My Nmax=5, therefore, basically boils down to assuming that the random errors have twice the magnitude of the systematic errors. VFCC17's value of Nmax=4 assumes random errors have sqrt(3) = 1.732 times the magnitude of systematic errors. (As stated previously, FCCT15's value of Nmax=1 assumes no random error. The naïve method of not accounting for over-observing at all corresponds to Nmax=∞ and sigma_s = 0. At least, roughly speaking... all I've done here is to ensure that the asymptotic behavior is correct relative to the Nobs=1 case.)

You'll notice that my first hypothetical instance (random errors of half an arcsecond = 500 mas, but systematic errors down at the 50-milliarcsecond level) would correspond to 500^2 = (Nmax - 1)(50^2), i.e., Nmax = 101. If the second "terrible systematic errors, but careful measurement limiting random errors" case reversed this, so that sigma_r = 50 milliarcsec and sigma_s = 500 milliarcsec, one would have Nmax=1.01.

Finally, it's convenient to note that you can take (1) and (4) to get

      sigma_t(Nobs)^2   1 + (Nmax - 1) / Nobs
(5)   --------------- = ---------------------
       sigma_t(1)^2            Nmax

This suggests a very straightforward modification of the 're-weighting' factor R(Nobs). In FCCT15, VCCT17, and (before September 2017) Find_Orb,

R(Nobs) = 1                  if Nobs <= Nmax
R(Nobs) = sqrt(Nmax/Nobs)    if Nobs >= Nmax

(Nmax=1 for FCCT15, Nmax=4 for VCCT17, Nmax=adjustable in Find_Orb, Nmax = ∞ if no reweighting is done and all errors are assumed to be random/non-systematic.) Instead, we should be using (and Find_Orb does use, as of September 2017)

(6) R(Nobs) = sqrt(Nmax / ( Nobs + Nmax - 1)) 

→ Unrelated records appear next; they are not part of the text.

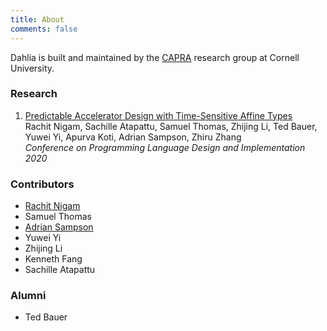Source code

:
 ```yaml
---
title: About
comments: false
---
```


Dahlia is built and maintained by the [CAPRA][] research group at Cornell University.

[capra]: https://capra.cs.cornell.edu

### Research

1. [Predictable Accelerator Design with Time-Sensitive Affine Types][dahlia-paper]
   <br/> Rachit Nigam, Sachille Atapattu, Samuel Thomas, Zhijing Li, Ted Bauer, Yuwei Yi, Apurva Koti, Adrian Sampson, Zhiru Zhang
   <br/> *Conference on Programming Language Design and Implementation 2020*


[dahlia-paper]: https://rachitnigam.com/files/pubs/dahlia.pdf

### Contributors

- [Rachit Nigam](https://rachitnigam.com)
- Samuel Thomas
- [Adrian Sampson](http://adriansampson.net)
- Yuwei Yi
- Zhijing Li
- Kenneth Fang
- Sachille Atapattu

### Alumni

- Ted Bauer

(this is arrived at by noting that R(Nobs)^2 is simply Nobs divided by (5).) You'll note that the "new" reweighting factor is exactly equivalent to the "old" factor for Nmax=1 or ∞, and has the same asymptotic behavior for large Nobs. However, since it more accurately reflects the idea that our errors result from a mix of systematic and random errors, and does so in a less ad hoc way, I'd say it's to be preferred.

Computing Nobs:

The assumption in all of this has been that observations made on a given "night" are perfectly correlated; those made the next or previous night are completely uncorrelated. This corresponds to taking Nobs for observation 'i' to be a sum over all 'n' observations,

Nobs = sum( j = 1...n) F(j)

   where

(a)
F(j) = 1 if observations i and j were on the same night from the same observatory
F(j) = 0 otherwise

My first effort at handling over-observing in Find_Orb, in November 2012, was a modified version of this scheme. It looked for the observation time to be within an amount 't_max', defaulting to half a day:

(b)
F(j) = 1 if |obstime(i) - obstime(j)| < t_max and both observations i and j
               were made from the same observatory
F(j) = 0 otherwise

I did this because it was simpler, seemed reasonable, and allowed me to try out different ideas as to the time scales over which observations are correlated. (a) and (b) result in similar behavior, but my (b) approach does assume that observations made at 6:00 and 18:00 local time will be just as correlated as those made between 18:00 and 6:00 the next morning. I have a hunch that FCCT15's (a) assumption that the "same night" observations, twelve hours apart, will be better correlated than the morning/following evening observations, may be a little closer to reality. In fact, a bit later, I modified my code to use the "same night" criterion.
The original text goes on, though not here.